> WORK INSTRUCTIONS:
Across the entries below, how many lines have the string "label" in them? Reply with only the number.

-- DATASET ENTRIES follows --

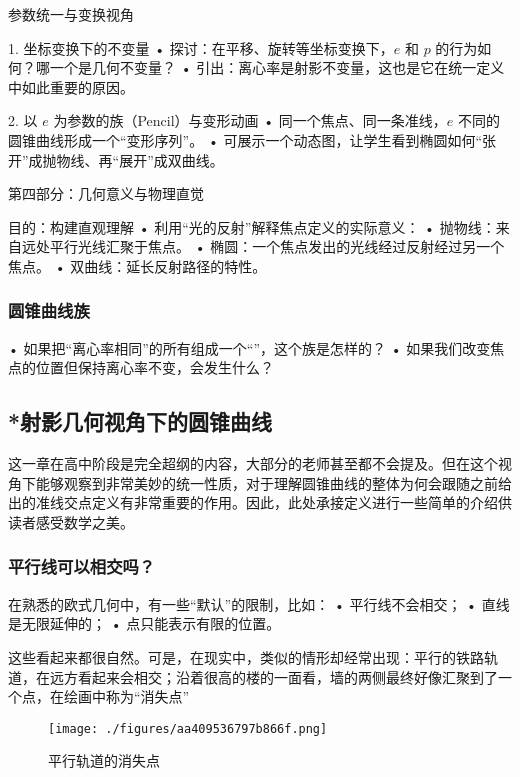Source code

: 参数统一与变换视角

1. 坐标变换下的不变量
	•	探讨：在平移、旋转等坐标变换下，$e$ 和 $p$ 的行为如何？哪一个是几何不变量？
	•	引出：离心率是射影不变量，这也是它在统一定义中如此重要的原因。

2. 以 $e$ 为参数的族（Pencil）与变形动画
	•	同一个焦点、同一条准线，$e$ 不同的圆锥曲线形成一个“变形序列”。
	•	可展示一个动态图，让学生看到椭圆如何“张开”成抛物线、再“展开”成双曲线。



第四部分：几何意义与物理直觉

目的：构建直观理解
	•	利用“光的反射”解释焦点定义的实际意义：
	•	抛物线：来自远处平行光线汇聚于焦点。
	•	椭圆：一个焦点发出的光线经过反射经过另一个焦点。
	•	双曲线：延长反射路径的特性。



\subsubsection{圆锥曲线族}

	•	如果把“离心率相同”的所有组成一个“”，这个族是怎样的？
	•	如果我们改变焦点的位置但保持离心率不变，会发生什么？

\subsection{*射影几何视角下的圆锥曲线}\label{sub_HsCsFD_1}

这一章在高中阶段是完全超纲的内容，大部分的老师甚至都不会提及。但在这个视角下能够观察到非常美妙的统一性质，对于理解圆锥曲线的整体为何会跟随之前给出的准线交点定义有非常重要的作用。因此，此处承接定义进行一些简单的介绍供读者感受数学之美。

\subsubsection{平行线可以相交吗？}

在熟悉的欧式几何中，有一些“默认”的限制，比如：
	•	平行线不会相交；
	•	直线是无限延伸的；
	•	点只能表示有限的位置。

这些看起来都很自然。可是，在现实中，类似的情形却经常出现：平行的铁路轨道，在远方看起来会相交；沿着很高的楼的一面看，墙的两侧最终好像汇聚到了一个点，在绘画中称为“消失点”

\begin{figure}[ht]
\centering
\texttt{[image: ./figures/aa409536797b866f.png]}
\caption{平行轨道的消失点} \label{fig_HsCsFD_2}
\end{figure}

-- DATASET ENTRIES concluded --

> RESULT BELOW:
2